Menangani Penyimpangan secara Otomatis

Selain mendeteksi pelanggaran, ada artikel pendukung kedua dari Awad, Smirnov, & Weske (2009). Mereka nggak cuma fokus mendeteksi, tapi juga bagaimana cara menyelesaikan pelanggaran secara otomatis. Wah, keren banget, kan? Mereka mengelompokkan pelanggaran ke dalam berbagai tipe dan menawarkan strategi resolusi berdasarkan konteks.

Jadi, misalnya:

  • Pelanggaran Ringan: Solusi sederhana, kayak "tambah satu langkah di proses."
  • Pelanggaran Berat: Mungkin butuh intervensi manusia, atau bahkan perombakan besar-besaran.

Intinya, nggak semua penyimpangan harus dianggap serius, ada yang bisa di-fix otomatis.

Runtime Compliance Monitoring: Si Penjaga Malam Digital

Kita lanjut ke artikel pendukung ketiga, Awad dkk. (2015), yang ngebahas runtime compliance monitoring. Ini kayak security guard digital yang ngecek proses bisnis real-time. Jadi kalau ada pelanggaran, mereka langsung kasih tahu.

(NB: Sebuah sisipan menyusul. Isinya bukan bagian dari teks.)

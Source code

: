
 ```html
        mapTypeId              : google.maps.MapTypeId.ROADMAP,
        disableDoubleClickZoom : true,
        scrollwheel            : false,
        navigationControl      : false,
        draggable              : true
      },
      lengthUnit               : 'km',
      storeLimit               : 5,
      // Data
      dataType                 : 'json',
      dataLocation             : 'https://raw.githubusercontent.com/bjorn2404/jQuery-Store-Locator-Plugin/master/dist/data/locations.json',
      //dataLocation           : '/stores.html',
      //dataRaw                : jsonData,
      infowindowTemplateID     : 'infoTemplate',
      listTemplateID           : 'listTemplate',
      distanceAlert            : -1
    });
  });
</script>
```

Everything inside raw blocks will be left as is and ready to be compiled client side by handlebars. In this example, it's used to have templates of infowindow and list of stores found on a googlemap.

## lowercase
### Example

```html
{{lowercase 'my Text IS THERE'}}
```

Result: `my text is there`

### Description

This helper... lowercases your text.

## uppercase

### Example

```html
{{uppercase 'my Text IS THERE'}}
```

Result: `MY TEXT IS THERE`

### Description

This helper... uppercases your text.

Mereka pakai teknologi keren bernama Complex Event Processing (CEP) yang bikin sistem langsung bereaksi kalau ada yang salah.

Bayangin aja, misalnya, ada karyawan yang coba ngelakuin proses nggak sesuai SOP. Sistem langsung kasih alarm, "Hei, ada yang nggak bener nih!"

Oke, sampai di sini dulu ya. Santai dulu, ngopi-ngopi, lalu kita lanjut lagi ngobrolin bagaimana sistem ini membantu perusahaan untuk tetap patuh tapi tetap fleksibel.

Mengubah Penyimpangan Menjadi Keunggulan Kompetitif

Setelah kita ngobrolin soal mendeteksi dan memperbaiki pelanggaran, sekarang saatnya bahas bagaimana penyimpangan bisa dimanfaatkan untuk menciptakan keunggulan kompetitif. Jangan cuma fokus sama kepatuhan aja, tapi lihat juga peluang kreatif di dalam penyimpangan!

Penyimpangan Kreatif: Kapan Melanggar Justru Jadi Inovasi?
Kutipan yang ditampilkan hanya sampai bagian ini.